The little town of Hedley, British Columbia is surrounded by massive craggy mountains. Dry and rocky, they are studded here and there with evergreens and tufts of grass. They show the reds, grays, and browns of naked rock against the electric blue of the Hedley sky.
In 1971 we lived at the foot of one of those mountains. It was a quiet year of mixed pain and joy. In my personal life there was the beginning of a new marriage, the birth of a child; there was also mourning for the end of my first marriage and missing the children who were not with us.

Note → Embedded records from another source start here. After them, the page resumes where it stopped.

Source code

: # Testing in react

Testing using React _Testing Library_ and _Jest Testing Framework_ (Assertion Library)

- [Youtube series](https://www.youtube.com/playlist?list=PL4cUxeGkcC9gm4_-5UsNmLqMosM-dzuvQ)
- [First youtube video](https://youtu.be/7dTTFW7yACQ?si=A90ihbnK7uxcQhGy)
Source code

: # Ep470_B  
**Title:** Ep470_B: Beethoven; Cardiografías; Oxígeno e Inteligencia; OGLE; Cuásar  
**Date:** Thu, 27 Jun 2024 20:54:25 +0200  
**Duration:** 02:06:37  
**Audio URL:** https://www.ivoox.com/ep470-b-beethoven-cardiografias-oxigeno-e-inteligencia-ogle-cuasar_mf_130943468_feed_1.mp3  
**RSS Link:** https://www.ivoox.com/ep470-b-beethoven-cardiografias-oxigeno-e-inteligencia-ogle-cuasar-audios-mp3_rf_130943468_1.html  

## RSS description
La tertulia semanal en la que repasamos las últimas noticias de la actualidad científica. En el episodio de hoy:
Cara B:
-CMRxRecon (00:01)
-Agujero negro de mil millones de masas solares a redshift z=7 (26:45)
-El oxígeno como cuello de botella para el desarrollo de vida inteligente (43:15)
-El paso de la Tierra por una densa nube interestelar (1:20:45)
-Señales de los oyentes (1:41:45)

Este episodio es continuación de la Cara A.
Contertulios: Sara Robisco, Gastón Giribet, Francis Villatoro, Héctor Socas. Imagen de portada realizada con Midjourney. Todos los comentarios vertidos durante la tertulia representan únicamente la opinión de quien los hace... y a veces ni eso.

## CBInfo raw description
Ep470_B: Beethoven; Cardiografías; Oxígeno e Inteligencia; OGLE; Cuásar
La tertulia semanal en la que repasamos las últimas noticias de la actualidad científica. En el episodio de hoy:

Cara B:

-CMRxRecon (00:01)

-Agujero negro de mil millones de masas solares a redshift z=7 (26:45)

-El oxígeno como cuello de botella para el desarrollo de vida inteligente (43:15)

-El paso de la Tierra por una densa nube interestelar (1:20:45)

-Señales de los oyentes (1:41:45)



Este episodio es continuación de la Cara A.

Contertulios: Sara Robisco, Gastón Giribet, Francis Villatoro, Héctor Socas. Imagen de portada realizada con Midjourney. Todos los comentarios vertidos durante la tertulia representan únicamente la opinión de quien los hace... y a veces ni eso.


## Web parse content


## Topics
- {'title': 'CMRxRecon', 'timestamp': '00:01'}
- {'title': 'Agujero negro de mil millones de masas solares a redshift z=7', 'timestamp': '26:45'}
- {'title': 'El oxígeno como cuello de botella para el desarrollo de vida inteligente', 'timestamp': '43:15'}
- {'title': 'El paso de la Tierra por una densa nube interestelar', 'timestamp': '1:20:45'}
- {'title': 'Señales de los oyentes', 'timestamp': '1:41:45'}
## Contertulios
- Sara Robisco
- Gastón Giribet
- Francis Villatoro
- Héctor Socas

In the political realm there seemed to be violence everywhere. The war in Vietnam was coming home to the cities of the United States; despair provoked by hidden systemic violence erupted and was met by the same overt violence that was being used in Southeast Asia. We lost friends to despair and to suicide. We watched as war escalated. We lived on the edge, the line between sanity and delusion faint and sometimes blurred. When we read the news it often seemed that what we were reading should have been delusion -- maimed children, defoliated crop -- but it was deathly real.
The horror and the hope were close together: Hope grew from seeing people look the horror in the face and try to respond humanly, out of love and compassion. It was a difficult time to be alive because the hope and the pain were so bound up together. It tore me apart to suckle my newborn child and watch other infants being killed on the news broadcast. It was too much to try to encompass such polar opposites within one being.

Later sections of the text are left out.